A guide to the New East
New beat
18 electronic artists shaping post-Soviet sound

What is post-Soviet music? Is it the soundtrack to a Gosha Rubchinkiy show, is it perestoika-era synths on an ambient track or a trap music video set in Moscow’s edgelands? From Belgrade to Tbilisi to Ufa, musicians across the New East are embracing female-driven pop, experimenting with nomadic sounds, throwing unforgettable underground raves in Soviet buildings and, most importantly, doing it all off their own bat. 

Bassiani label

The Tbilisi club launched its label offshoot in 2016 and releases music by local and international musicians alike. If you aren’t already planning a visit to the rave mecca, check out Bassiani’s resident DJ HVL’s archetypal gritty sound, NDRX’s electronica with its looping, ritualistic vocals, or the laid-back deep-house of one of the few female musicians on the label, Lilith. For some visual inspiration, Thomas Hessler’s video for Memories, filmed by Levan Maisuradze in the semi-abandoned resort town Tskaltubo, blends two post-Soviet tropes — ruined buildings and skateboarding.


Maria Teriaeva

After several releases under the alias Dub i prosto derevo, Krasnoyarsk-born, Moscow-based musician Maria Teriaeva found inspiration in a hefty 1960s instrument called the Buchla Easel — a synthesizer (though its eponymous inventor Don Buchla wouldn’t stand to use the term) designed to function as a portable music studio. Her debut album Focus, released in 2017, shows the spectrum of sound and feeling that can be achieved with this machine. “Though the Buchla is an electronic instrument it can mimic the sounds of nature — of crickets and the rustling of leaves,” Maria explains. Watch the video for Borneo by Moscow-based artist Stas Dobry to get a feel of Teriaeva’s spirited electronica.


Bore hole

Their bandcamp page may only have one release but that doesn’t matter much to the teenage ravers and more experienced techno aficionados in St Petersburg where Bore hole’s members are reinventing techno parties in a DIY space tucked deep in the industrial ghetto known as Kisloty, or more recently, Klub. With their Rzhavchina nights and the Hanged man performances, Klub has proved there can still be miracles in the world of nightclubs. Spread across three stages, they have given an exciting platform for promising local musicians such as Shutta, Sasha Tsereteli aka Jealousy, Drö)))me and Liza Smirnova (currently based in Cologne) and Denis Riabov.

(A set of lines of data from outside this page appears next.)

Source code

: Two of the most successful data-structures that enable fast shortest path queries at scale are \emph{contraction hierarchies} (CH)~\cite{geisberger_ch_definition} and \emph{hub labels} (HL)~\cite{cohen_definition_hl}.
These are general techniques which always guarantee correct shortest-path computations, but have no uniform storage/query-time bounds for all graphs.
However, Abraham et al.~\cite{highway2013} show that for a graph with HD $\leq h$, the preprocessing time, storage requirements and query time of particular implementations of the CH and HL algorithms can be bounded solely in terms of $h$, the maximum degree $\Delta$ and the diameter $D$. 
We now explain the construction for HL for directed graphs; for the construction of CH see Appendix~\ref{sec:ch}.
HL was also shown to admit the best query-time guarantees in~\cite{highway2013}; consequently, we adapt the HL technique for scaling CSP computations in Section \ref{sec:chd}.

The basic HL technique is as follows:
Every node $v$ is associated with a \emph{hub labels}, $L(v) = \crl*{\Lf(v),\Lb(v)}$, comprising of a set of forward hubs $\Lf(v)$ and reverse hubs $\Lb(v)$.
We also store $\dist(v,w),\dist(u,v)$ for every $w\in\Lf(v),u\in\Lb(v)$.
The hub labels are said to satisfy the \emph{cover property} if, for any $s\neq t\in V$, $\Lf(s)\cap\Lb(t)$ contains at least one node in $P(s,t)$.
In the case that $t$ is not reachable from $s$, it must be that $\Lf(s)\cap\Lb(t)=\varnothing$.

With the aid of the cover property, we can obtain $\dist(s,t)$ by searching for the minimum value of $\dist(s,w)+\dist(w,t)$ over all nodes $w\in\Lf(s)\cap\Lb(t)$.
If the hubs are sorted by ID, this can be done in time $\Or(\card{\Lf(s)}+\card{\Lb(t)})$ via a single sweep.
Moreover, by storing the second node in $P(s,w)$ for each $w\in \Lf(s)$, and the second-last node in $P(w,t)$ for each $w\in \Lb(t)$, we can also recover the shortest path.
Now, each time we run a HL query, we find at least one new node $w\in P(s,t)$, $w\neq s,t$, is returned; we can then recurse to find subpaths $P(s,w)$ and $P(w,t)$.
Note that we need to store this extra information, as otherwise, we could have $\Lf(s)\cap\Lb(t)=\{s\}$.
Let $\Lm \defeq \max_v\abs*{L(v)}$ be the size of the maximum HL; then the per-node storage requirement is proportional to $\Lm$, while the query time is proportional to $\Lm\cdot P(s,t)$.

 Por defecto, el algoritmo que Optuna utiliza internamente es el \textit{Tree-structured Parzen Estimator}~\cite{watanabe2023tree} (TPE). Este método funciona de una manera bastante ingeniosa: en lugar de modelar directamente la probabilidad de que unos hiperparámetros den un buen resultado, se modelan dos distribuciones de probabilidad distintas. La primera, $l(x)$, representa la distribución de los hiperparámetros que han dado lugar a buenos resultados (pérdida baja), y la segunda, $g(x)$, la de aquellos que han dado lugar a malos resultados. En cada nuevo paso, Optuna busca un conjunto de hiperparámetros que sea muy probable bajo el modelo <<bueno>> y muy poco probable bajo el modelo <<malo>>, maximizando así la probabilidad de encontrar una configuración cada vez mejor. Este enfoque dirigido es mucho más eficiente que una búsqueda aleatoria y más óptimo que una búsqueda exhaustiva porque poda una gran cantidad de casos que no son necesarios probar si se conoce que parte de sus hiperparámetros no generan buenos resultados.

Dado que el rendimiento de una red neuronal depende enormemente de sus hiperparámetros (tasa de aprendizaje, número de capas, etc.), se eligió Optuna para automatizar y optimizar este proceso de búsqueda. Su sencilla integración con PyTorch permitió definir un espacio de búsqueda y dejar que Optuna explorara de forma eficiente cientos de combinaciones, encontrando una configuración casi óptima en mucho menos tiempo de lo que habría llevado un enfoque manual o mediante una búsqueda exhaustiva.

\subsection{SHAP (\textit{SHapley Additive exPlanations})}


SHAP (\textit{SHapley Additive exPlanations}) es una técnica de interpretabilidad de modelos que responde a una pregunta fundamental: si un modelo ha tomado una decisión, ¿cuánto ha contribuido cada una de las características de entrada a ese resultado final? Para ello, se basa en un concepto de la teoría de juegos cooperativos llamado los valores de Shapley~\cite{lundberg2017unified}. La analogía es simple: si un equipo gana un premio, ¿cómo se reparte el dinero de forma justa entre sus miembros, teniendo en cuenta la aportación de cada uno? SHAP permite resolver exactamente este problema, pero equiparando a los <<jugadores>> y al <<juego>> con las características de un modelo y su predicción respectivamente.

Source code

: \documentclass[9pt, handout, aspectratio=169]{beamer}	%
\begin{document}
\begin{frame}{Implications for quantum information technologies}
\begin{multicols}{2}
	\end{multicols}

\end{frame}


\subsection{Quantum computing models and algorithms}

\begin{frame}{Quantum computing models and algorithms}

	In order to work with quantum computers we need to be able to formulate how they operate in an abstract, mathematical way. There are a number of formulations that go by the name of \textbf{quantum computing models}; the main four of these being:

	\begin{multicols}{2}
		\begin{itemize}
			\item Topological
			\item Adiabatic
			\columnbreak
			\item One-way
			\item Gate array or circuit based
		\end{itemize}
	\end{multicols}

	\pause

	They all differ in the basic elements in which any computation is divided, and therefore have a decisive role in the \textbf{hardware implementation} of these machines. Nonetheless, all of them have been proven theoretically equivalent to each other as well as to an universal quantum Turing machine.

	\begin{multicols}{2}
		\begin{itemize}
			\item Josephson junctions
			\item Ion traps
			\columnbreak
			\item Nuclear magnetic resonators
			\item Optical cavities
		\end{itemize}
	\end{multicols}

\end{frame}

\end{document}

ВСИГМΣ is a Moscow-based hip-hop trio experimenting in the field of spiritual rap. Their lyrics promote harmony, love, brotherhood and mindfulness over girls, money and cars. For their latest video РЕКА, the Adidas-clad rappers are seen singing and squatting while a pagan ritual is happening nearby. Their work is rich in references to shanson (prison music), post-Soviet fashion and medieval Russia. But what could otherwise be a kitsch reflection on Russian orthodoxy and folklore looks fresh thanks to ВСИГМΣ’s raw visual aesthetic and candid lyrics.


Oficyna Transatlantyk

This Berlin-based label was founded by Mr Zambon (of The Very Polish Cut-Outs fame) and home to a roster of artists bringing New East sound to European festivals. Listen to the atmospheric Baltic beat from Tamten, treat yourself to Poly Chain’s delicious-sounding tracks or dance idly to Eltron’s 10 minute version of “Sloneczny Pyl” by Ptaki.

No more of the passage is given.